Besides rendering, it is also about getting a solid amount of blend files, which are visually very diverse. For each of those, it has to be figured out how many samples per pixel are needed. I have worked with plenty of files which produce fireflies, even when rendered for a remarkable amount of time. For those, it is necessary to figure out how to avoid them. This can be done by moving the camera, lowering the intensity of some very aggressive lights or whatever else works. All this together takes an incredible amount of time.
As you know there are also several render farms for Blender and I believe some are using their own hardware. Once the results are close enough to being production ready, I will get in touch with them, because everything has to be rendered again. In Blender 2.8, there are going to be more passes for Cycles and they have to be rendered and the neural network needs to be trained with those as well. Right now, Blender 2.8 is simply not stable enough to use it for such a task.
I had a close look at your rendered images. There seem to be many fireflies or at least rendering artifacts. Can you see them too?
Oh yeah, there’s massive artifacts, the strength on the emission plane is like 450 or something. I don’t know that any amount of samples will fix it. I had to run post filters on it.
Using filters is unfortunately not an option. I have used some files from BlendSwap which were not that extreme, but still comparable. I was able to solve it by lowering the emission rate and adding more emission planes. This certainly changes the style to a certain degree, but it was unavoidable to create a usable training example.

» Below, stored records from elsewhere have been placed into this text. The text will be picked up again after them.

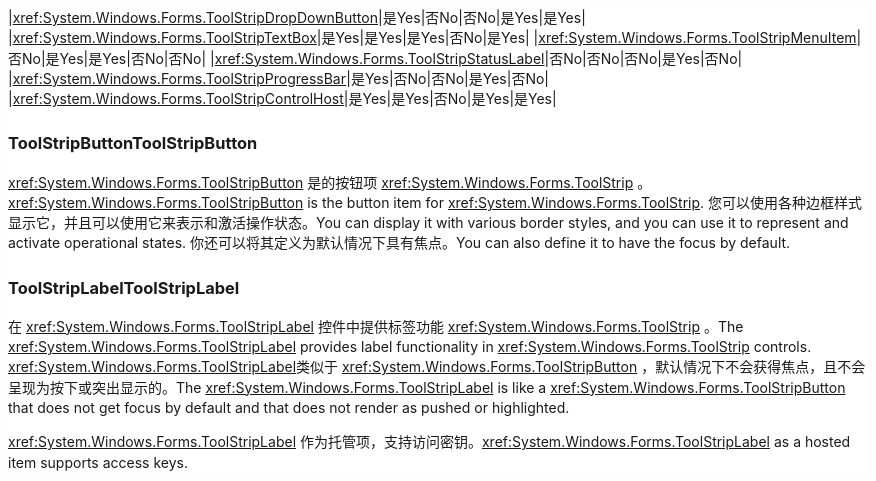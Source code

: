 |<xref:System.Windows.Forms.ToolStripDropDownButton>|<span data-ttu-id="3bea5-311">是</span><span class="sxs-lookup"><span data-stu-id="3bea5-311">Yes</span></span>|<span data-ttu-id="3bea5-312">否</span><span class="sxs-lookup"><span data-stu-id="3bea5-312">No</span></span>|<span data-ttu-id="3bea5-313">否</span><span class="sxs-lookup"><span data-stu-id="3bea5-313">No</span></span>|<span data-ttu-id="3bea5-314">是</span><span class="sxs-lookup"><span data-stu-id="3bea5-314">Yes</span></span>|<span data-ttu-id="3bea5-315">是</span><span class="sxs-lookup"><span data-stu-id="3bea5-315">Yes</span></span>|
|<xref:System.Windows.Forms.ToolStripTextBox>|<span data-ttu-id="3bea5-316">是</span><span class="sxs-lookup"><span data-stu-id="3bea5-316">Yes</span></span>|<span data-ttu-id="3bea5-317">是</span><span class="sxs-lookup"><span data-stu-id="3bea5-317">Yes</span></span>|<span data-ttu-id="3bea5-318">是</span><span class="sxs-lookup"><span data-stu-id="3bea5-318">Yes</span></span>|<span data-ttu-id="3bea5-319">否</span><span class="sxs-lookup"><span data-stu-id="3bea5-319">No</span></span>|<span data-ttu-id="3bea5-320">是</span><span class="sxs-lookup"><span data-stu-id="3bea5-320">Yes</span></span>|
|<xref:System.Windows.Forms.ToolStripMenuItem>|<span data-ttu-id="3bea5-321">否</span><span class="sxs-lookup"><span data-stu-id="3bea5-321">No</span></span>|<span data-ttu-id="3bea5-322">是</span><span class="sxs-lookup"><span data-stu-id="3bea5-322">Yes</span></span>|<span data-ttu-id="3bea5-323">是</span><span class="sxs-lookup"><span data-stu-id="3bea5-323">Yes</span></span>|<span data-ttu-id="3bea5-324">否</span><span class="sxs-lookup"><span data-stu-id="3bea5-324">No</span></span>|<span data-ttu-id="3bea5-325">否</span><span class="sxs-lookup"><span data-stu-id="3bea5-325">No</span></span>|
|<xref:System.Windows.Forms.ToolStripStatusLabel>|<span data-ttu-id="3bea5-326">否</span><span class="sxs-lookup"><span data-stu-id="3bea5-326">No</span></span>|<span data-ttu-id="3bea5-327">否</span><span class="sxs-lookup"><span data-stu-id="3bea5-327">No</span></span>|<span data-ttu-id="3bea5-328">否</span><span class="sxs-lookup"><span data-stu-id="3bea5-328">No</span></span>|<span data-ttu-id="3bea5-329">是</span><span class="sxs-lookup"><span data-stu-id="3bea5-329">Yes</span></span>|<span data-ttu-id="3bea5-330">否</span><span class="sxs-lookup"><span data-stu-id="3bea5-330">No</span></span>|
|<xref:System.Windows.Forms.ToolStripProgressBar>|<span data-ttu-id="3bea5-331">是</span><span class="sxs-lookup"><span data-stu-id="3bea5-331">Yes</span></span>|<span data-ttu-id="3bea5-332">否</span><span class="sxs-lookup"><span data-stu-id="3bea5-332">No</span></span>|<span data-ttu-id="3bea5-333">否</span><span class="sxs-lookup"><span data-stu-id="3bea5-333">No</span></span>|<span data-ttu-id="3bea5-334">是</span><span class="sxs-lookup"><span data-stu-id="3bea5-334">Yes</span></span>|<span data-ttu-id="3bea5-335">否</span><span class="sxs-lookup"><span data-stu-id="3bea5-335">No</span></span>|
|<xref:System.Windows.Forms.ToolStripControlHost>|<span data-ttu-id="3bea5-336">是</span><span class="sxs-lookup"><span data-stu-id="3bea5-336">Yes</span></span>|<span data-ttu-id="3bea5-337">是</span><span class="sxs-lookup"><span data-stu-id="3bea5-337">Yes</span></span>|<span data-ttu-id="3bea5-338">否</span><span class="sxs-lookup"><span data-stu-id="3bea5-338">No</span></span>|<span data-ttu-id="3bea5-339">是</span><span class="sxs-lookup"><span data-stu-id="3bea5-339">Yes</span></span>|<span data-ttu-id="3bea5-340">是</span><span class="sxs-lookup"><span data-stu-id="3bea5-340">Yes</span></span>|

### <a name="toolstripbutton"></a><span data-ttu-id="3bea5-341">ToolStripButton</span><span class="sxs-lookup"><span data-stu-id="3bea5-341">ToolStripButton</span></span>

<span data-ttu-id="3bea5-342"><xref:System.Windows.Forms.ToolStripButton> 是的按钮项 <xref:System.Windows.Forms.ToolStrip> 。</span><span class="sxs-lookup"><span data-stu-id="3bea5-342"><xref:System.Windows.Forms.ToolStripButton> is the button item for <xref:System.Windows.Forms.ToolStrip>.</span></span> <span data-ttu-id="3bea5-343">您可以使用各种边框样式显示它，并且可以使用它来表示和激活操作状态。</span><span class="sxs-lookup"><span data-stu-id="3bea5-343">You can display it with various border styles, and you can use it to represent and activate operational states.</span></span> <span data-ttu-id="3bea5-344">你还可以将其定义为默认情况下具有焦点。</span><span class="sxs-lookup"><span data-stu-id="3bea5-344">You can also define it to have the focus by default.</span></span>

### <a name="toolstriplabel"></a><span data-ttu-id="3bea5-345">ToolStripLabel</span><span class="sxs-lookup"><span data-stu-id="3bea5-345">ToolStripLabel</span></span>

<span data-ttu-id="3bea5-346">在 <xref:System.Windows.Forms.ToolStripLabel> 控件中提供标签功能 <xref:System.Windows.Forms.ToolStrip> 。</span><span class="sxs-lookup"><span data-stu-id="3bea5-346">The <xref:System.Windows.Forms.ToolStripLabel> provides label functionality in <xref:System.Windows.Forms.ToolStrip> controls.</span></span> <span data-ttu-id="3bea5-347"><xref:System.Windows.Forms.ToolStripLabel>类似于 <xref:System.Windows.Forms.ToolStripButton> ，默认情况下不会获得焦点，且不会呈现为按下或突出显示的。</span><span class="sxs-lookup"><span data-stu-id="3bea5-347">The <xref:System.Windows.Forms.ToolStripLabel> is like a <xref:System.Windows.Forms.ToolStripButton> that does not get focus by default and that does not render as pushed or highlighted.</span></span>

<span data-ttu-id="3bea5-348"><xref:System.Windows.Forms.ToolStripLabel> 作为托管项，支持访问密钥。</span><span class="sxs-lookup"><span data-stu-id="3bea5-348"><xref:System.Windows.Forms.ToolStripLabel> as a hosted item supports access keys.</span></span>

Yeah, I actually choose that noisy blend for a reason, which is that you never have any idea what kind of blend the user will be using it for, and you need all kinds of extreme case for a general solution. For scenes that converge and clean up real nice, you don’t really need a denoiser for those.
That level of noise is very common in Cycles interior scenes, which is what Photox scene seems to be. So I think the network should learn that kind of noise in some way.
Also emission plane “lightrim” being very strong, it seems to contribute noise (like Photox said )
Strong like Bull!!!
@Photox, this makes it a perfect file to find out whether the neural network was able to generalize enough to cover those kinds of cases.
To train the neural network, we have to feed it with two kinds of images, the noisy input and the noise free output. That’s why it is necessary to have the noise free end result.
@YAFU, you are absolutely right that it has to be able to deal with this kind of situation. But those examples are not suitable for the training, because we would tell the neural network to produce this kind of result, even if it is clearly not what we are looking for!
edit: You could just clamp a little, and then jack up the sample numbers on this, one probably 10 - 20,000 would work.
Regarding noise in this kind of scenes, I’m sure that by raising the sample value you would get an image without noise at some point. The problem is that this is always a very high value in this type of scenes and it is a common problem in interior scenes with Cycles.
Regarding the fireflies, well, this is always a pain in the… Currently Blender from master is configured by default with Clamp Indirect = 10 in new scenes. But you apparently can not use Clamp values.